Women's online opinions are still not as influential as those of their male peers in buying decisions

O. Fan-osuala

This research by Onochie Fan-Osuala explores the intriguing question of whether women's online product reviews hold as much sway as men's in shaping consumer decisions. Findings reveal a bias against women's opinions, especially for male-gender-typed products, raising fascinating implications about online influence.... show more
Introduction

The paper investigates whether gender-based differences exist in how people evaluate product opinions (online reviews) and whether evaluations favor a particular gender for gender-typed products. Prior work shows persistent gender inequality in speaking and opinion sharing, with women being interrupted more, speaking less in legislatures, and feeling their opinions are diminished. People frequently rely on others’ opinions when making buying decisions, but it is unclear whether gender still influences whose opinions are valued. Given that gender is often used as a judgment heuristic and past studies show male-authored content and male-voiced information are rated more highly, the authors examine: (1) whether people are less likely to value a woman’s opinion on a product relative to men; (2) whether evaluations favor the gender stereotypically associated with the product; (3) whether any differences are driven by in-group bias; across search and experience goods. Online reviews provide an ideal empirical context given their widespread use in purchase decisions and prevalence in online shopping. The paper reports three studies: Study 1 (experiment), and Studies 2 and 3 (field data from Yelp and Amazon).

Literature Review

The introduction situates the study within literature documenting gendered disparities in voice and evaluation. Women are interrupted more, speak less in academic and legislative contexts, and often believe their opinions are devalued. Studies indicate preferential evaluations for male-associated sources: male authors and professors receive higher ratings; identical entrepreneurial pitches and lectures are rated higher when attributed to men; and male-voiced computer outputs are judged more credible and influential. The paper also notes the use of gender as a heuristic and implicit biases that may shape evaluations, suggesting such biases could extend to online product opinions. This literature motivates testing for gender-based differences in perceived helpfulness and influence of reviews, including within gender-typed product categories.

Methodology

Study 1 (Experiment): Conducted on Amazon Mechanical Turk with IRB approval. N=216 adults (108 men, 108 women), Mean age=40.6 (SD=10.8), all US-based with online shopping experience (Mean=12.6 years). Stimuli were review-like displays with product image, a gendered avatar and first name (e.g., Mary/Grace vs. Richard/William) to signal contributor gender; pretest confirmed perfect gender inference (Fleiss Kappa=1.00). Products were selected via pretest (12 participants, 7-point scale) to represent gender-typed and neutral: toothbrush (neutral), baby care kit (female-typed), tool kit (male-typed). A 2 (valence: positive vs. negative) x 2 (contributor gender: women vs. men) design was used; valence included to rule out valence-driven effects. Two filler reviews (orange juice, flip-flops) with less-gendered names were included. Procedure: Each participant saw five reviews (positions 2 and 4 were fillers) all from one treatment group (e.g., positive-by-women), with varying names to avoid single-author impression. After each review, participants rated helpfulness and likelihood of influencing purchase on 9-point Likert scales; helpfulness scale (3 items) had α=0.96. Analysis: Repeated-measures ANOVA with Huynh-Feldt correction tested main effects and product-type interactions; data were split by participant gender to assess in-group bias.

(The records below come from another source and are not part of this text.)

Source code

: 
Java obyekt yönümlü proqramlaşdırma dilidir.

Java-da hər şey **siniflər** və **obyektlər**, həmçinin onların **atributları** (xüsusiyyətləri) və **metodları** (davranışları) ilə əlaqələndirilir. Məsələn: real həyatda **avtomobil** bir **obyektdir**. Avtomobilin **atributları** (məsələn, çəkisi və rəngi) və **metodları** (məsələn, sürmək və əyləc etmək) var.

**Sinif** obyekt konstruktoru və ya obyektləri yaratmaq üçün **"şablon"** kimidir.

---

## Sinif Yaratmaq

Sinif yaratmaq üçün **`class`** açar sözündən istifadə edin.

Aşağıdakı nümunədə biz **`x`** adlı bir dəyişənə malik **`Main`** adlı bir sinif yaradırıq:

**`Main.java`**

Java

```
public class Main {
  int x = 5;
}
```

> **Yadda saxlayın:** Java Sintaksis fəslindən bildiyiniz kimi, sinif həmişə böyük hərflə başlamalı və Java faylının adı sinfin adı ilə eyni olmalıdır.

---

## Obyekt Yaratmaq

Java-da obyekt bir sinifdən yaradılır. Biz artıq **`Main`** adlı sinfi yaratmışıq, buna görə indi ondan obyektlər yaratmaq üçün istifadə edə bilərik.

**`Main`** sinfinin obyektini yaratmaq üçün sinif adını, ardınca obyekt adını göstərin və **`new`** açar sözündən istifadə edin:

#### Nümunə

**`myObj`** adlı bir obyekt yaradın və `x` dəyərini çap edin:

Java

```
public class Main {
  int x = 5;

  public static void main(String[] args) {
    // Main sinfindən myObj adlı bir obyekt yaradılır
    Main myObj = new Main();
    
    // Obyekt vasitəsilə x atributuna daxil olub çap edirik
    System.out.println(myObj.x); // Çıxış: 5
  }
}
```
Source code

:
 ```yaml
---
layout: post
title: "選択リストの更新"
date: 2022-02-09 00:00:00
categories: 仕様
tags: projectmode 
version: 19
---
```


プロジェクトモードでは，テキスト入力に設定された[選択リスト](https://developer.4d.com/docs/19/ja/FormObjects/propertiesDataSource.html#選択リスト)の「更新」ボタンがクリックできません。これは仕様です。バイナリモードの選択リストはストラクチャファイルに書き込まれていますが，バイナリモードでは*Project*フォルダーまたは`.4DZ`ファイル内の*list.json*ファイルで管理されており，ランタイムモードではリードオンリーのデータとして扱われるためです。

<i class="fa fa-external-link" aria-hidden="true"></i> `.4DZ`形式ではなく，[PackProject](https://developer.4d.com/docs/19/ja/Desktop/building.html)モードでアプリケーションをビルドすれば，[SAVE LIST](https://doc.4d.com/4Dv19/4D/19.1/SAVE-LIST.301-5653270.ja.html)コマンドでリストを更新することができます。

Study 2 (Field—Yelp, experience goods/services): Collected reviews in the Nightlife category from a major Southeastern US city, January–May 2015. Total 7,626 reviews by 3,854 unique users. Variables included contributor name, number of “useful” votes (DV), star rating, contributor status (elite), number of friends, number of reviews, presence of picture, check-in, review length, and time. Contributor gender inferred via first-name-based machine learning (genderizeR), retaining only names with ≥99% gender-probability; 2,399 reviews remained (men=902, women=1,497). A matched sample pairing each woman-authored review with a similar man-authored review was also created (N=1,804). Analysis: Negative binomial regression due to count DV and over-dispersion; models estimated without and with controls, and on full and matched samples; robust SEs.

Study 3 (Field—Amazon, search goods): Collected reviews from Amazon’s Beauty (women-typed) and Home-Improvement (men-typed) categories from 2014-01-01 to 2014-02-28. Initial N=15,948 (beauty=8,458; home-improvement=7,490). Gender inferred as in Study 2 (≥99% probability). Reviews with zero votes were dropped (as in prior work), yielding N=3,262 reviews (Beauty=1,759; Home-Improvement=1,503). Gender splits: total women=1,639; men=1,623; Beauty women=1,280, men=479; Home-Improvement women=359, men=1,144. DV helpfulness measured as proportion helpful votes/total votes. Controls included rating, title word count, review length, total votes, and time. Analysis: Binomial regression with logit link on full sample and split by product category; robust SEs and additional robustness checks reported in Supplementary Info.

Key Findings

Study 1 (Experiment): Reviews attributed to women were rated significantly lower in helpfulness than those attributed to men: mean_women=5.53 (SD=2.25) vs. mean_men=6.06 (SD=2.10), F(1,214)=5.14, p<0.05, ηp²=0.02. Likelihood to influence purchase was also lower for women-attributed reviews: mean_women=5.29 (SD=2.63) vs. mean_men=5.89 (SD=2.38), F(1,214)=4.23, p<0.05, ηp²=0.01. For male-typed product (tool kit): helpfulness higher for men vs. women, mean_men=6.98 (SD=1.89) vs. mean_women=6.39 (SD=1.71), F=5.78, p<0.05, ηp²=0.03; purchase likelihood marginally higher for men, mean_men=6.58 (SD=2.31) vs. mean_women=6.04 (SD=2.42), F=2.84, p=0.09. For female-typed product (baby care kit): helpfulness not significantly different, mean_men=5.40 (SD=2.35) vs. mean_women=4.88 (SD=2.32), F=2.72, p>0.1; purchase likelihood marginal, mean_men=5.52 (SD=2.39) vs. mean_women=4.93 (SD=2.65), F=3.01, p=0.08. Split by participant gender: Men showed no significant differences (helpfulness F=1.46, p=0.23; purchase F=0.24, p=0.62). Women rated women-attributed reviews lower than men-attributed for helpfulness (F=4.09, p<0.05, η²=0.03) and purchase likelihood (F=5.86, p<0.05, η²=0.04). Overall, no evidence of in-group bias; effects were driven by female participants.

Study 2 (Yelp): Women-authored reviews received significantly fewer “useful” votes. Coefficient on Women was negative and significant without controls (β=-0.2297, p<0.001), in matched sample (β=-0.1805, p<0.05), and with controls for full (β=-0.2040, p<0.001) and matched samples (β=-0.1506, p<0.01). On average, women-authored reviews received about 0.79 fewer useful votes than men-authored reviews.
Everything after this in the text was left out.